Prompt –
Repeat exactly, and only, the lines of the entries below from the one with "is not supported." through the one with "processes are stopped.", both ends included.

Excerpted records –
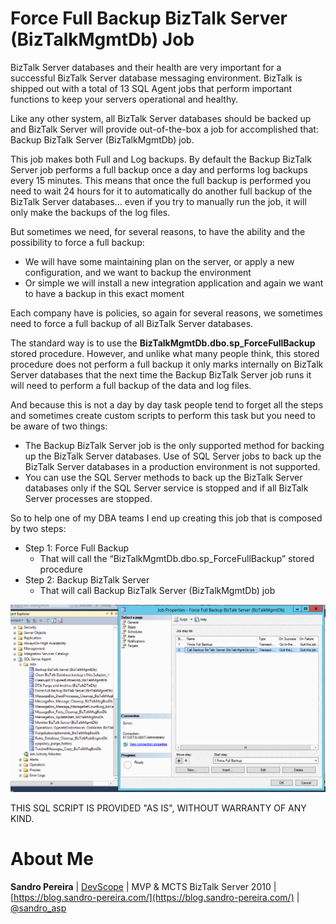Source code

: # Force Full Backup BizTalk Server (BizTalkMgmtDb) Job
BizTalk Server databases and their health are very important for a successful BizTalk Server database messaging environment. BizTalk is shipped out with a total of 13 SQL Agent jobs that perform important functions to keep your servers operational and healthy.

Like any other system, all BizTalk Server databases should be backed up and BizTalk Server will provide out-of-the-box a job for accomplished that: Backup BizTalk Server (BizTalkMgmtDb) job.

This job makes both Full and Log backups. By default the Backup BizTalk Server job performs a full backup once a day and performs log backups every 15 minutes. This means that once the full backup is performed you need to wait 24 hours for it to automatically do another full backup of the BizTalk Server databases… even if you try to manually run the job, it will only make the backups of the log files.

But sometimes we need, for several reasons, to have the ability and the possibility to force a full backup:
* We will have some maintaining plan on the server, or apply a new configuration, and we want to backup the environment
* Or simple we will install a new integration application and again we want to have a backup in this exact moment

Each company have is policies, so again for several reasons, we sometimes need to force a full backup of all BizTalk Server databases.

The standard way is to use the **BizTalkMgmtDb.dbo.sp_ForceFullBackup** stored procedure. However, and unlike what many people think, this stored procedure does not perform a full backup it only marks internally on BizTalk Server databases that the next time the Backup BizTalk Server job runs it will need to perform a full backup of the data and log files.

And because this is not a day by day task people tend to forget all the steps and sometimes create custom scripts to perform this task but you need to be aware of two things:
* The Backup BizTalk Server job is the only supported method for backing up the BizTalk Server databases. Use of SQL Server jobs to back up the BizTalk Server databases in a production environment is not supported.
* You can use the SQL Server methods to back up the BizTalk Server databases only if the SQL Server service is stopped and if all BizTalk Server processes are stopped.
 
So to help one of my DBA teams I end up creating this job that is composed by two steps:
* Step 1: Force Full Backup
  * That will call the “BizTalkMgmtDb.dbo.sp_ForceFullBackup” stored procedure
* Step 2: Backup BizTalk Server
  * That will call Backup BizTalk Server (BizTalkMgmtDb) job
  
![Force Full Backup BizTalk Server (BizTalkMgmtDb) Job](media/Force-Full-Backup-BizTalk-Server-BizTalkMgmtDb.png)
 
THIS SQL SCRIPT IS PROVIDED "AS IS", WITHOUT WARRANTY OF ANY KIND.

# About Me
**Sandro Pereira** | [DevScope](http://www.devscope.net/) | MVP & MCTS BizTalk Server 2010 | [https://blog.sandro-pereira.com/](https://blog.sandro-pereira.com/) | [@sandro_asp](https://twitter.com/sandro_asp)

Task response –
* The Backup BizTalk Server job is the only supported method for backing up the BizTalk Server databases. Use of SQL Server jobs to back up the BizTalk Server databases in a production environment is not supported.
* You can use the SQL Server methods to back up the BizTalk Server databases only if the SQL Server service is stopped and if all BizTalk Server processes are stopped.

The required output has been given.